Sementara itu, di rumahnya, Akmal sedang diobati oleh Hana. Wajahnya babak belur dan tak berbentuk. Gigi depannya lepas satu. Hana mengobati Akmal sambil menggerutu.
"Kamu itu, Mas, bisa-bisanya dipukuli begini. Kamu bikin masalah sama siapa lagi, sih?"
"Aku juga ga tahu, Hana. Tiba-tiba ada tiga orang ngehadang aku tadi. Mereka ga ada ngomong apa-apa langsung mukulin aku gitu aja."

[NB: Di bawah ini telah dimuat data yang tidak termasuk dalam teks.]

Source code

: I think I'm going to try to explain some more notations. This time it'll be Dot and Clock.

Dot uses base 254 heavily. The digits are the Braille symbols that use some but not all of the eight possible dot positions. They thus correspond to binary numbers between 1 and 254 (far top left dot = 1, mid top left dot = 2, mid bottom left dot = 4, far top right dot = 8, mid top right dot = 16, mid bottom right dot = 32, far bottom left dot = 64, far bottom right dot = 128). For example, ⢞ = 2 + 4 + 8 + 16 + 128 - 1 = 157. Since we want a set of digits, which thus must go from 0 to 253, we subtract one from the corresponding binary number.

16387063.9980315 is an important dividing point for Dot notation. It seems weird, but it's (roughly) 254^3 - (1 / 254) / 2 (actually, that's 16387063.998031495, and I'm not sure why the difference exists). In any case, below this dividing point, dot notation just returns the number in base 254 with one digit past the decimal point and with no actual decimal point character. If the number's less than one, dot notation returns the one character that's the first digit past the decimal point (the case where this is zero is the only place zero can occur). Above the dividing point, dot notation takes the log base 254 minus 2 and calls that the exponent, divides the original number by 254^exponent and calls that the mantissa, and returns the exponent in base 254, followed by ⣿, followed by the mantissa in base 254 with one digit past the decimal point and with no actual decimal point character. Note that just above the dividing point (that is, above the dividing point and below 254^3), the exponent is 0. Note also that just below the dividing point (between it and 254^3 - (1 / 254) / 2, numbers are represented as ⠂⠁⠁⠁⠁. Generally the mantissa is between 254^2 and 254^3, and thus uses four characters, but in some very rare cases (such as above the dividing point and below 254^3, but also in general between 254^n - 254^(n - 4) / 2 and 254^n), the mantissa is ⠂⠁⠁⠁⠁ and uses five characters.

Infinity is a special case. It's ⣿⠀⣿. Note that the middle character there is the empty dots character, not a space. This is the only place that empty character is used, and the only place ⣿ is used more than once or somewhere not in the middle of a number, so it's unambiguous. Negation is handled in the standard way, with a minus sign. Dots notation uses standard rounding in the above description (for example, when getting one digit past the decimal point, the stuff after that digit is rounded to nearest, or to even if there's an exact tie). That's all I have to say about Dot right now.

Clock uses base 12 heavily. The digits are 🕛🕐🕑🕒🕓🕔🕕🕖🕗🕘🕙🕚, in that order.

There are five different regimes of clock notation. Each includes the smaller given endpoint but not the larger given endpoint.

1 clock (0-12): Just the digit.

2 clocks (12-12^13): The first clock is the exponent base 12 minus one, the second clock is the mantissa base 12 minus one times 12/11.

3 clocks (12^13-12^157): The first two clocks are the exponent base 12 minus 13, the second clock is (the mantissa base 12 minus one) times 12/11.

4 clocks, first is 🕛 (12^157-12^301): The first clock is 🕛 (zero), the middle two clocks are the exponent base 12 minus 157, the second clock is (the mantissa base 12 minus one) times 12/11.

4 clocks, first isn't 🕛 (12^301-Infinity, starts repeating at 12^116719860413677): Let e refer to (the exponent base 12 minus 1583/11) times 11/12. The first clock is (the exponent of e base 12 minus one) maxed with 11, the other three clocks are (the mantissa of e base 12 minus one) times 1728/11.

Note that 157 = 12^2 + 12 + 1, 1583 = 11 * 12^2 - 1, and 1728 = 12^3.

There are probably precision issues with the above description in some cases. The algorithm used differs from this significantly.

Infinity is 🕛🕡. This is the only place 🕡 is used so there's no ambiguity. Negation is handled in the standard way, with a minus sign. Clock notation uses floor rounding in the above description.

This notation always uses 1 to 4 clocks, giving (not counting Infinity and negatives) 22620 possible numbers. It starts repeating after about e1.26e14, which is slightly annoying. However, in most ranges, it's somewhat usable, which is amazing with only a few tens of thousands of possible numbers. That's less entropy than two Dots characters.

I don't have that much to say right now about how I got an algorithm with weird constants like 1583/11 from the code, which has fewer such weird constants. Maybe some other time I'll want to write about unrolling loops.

"Apes banget, sih, kamu, Mas. Kemarin dilaporin ke kantor polisi, terus dipecat, sekarang dipukulin. Ini pasti gara-gara Utari kamu ketiban sial begini."
"Udah, jangan sebut sebut dia lagi. Nanti yang ada kamu marah marah sendiri," kata Akmal. Dia memegangi pipinya yang terasa ngilu. Hana mendengus, dia mengoleskan salep ke pipi Akmal dengan kasar.
"Aduh, pelan dikit, Na, sakit ini."
"Ayah kenapa?" tanya Iqbal putra Akmal dan Hana.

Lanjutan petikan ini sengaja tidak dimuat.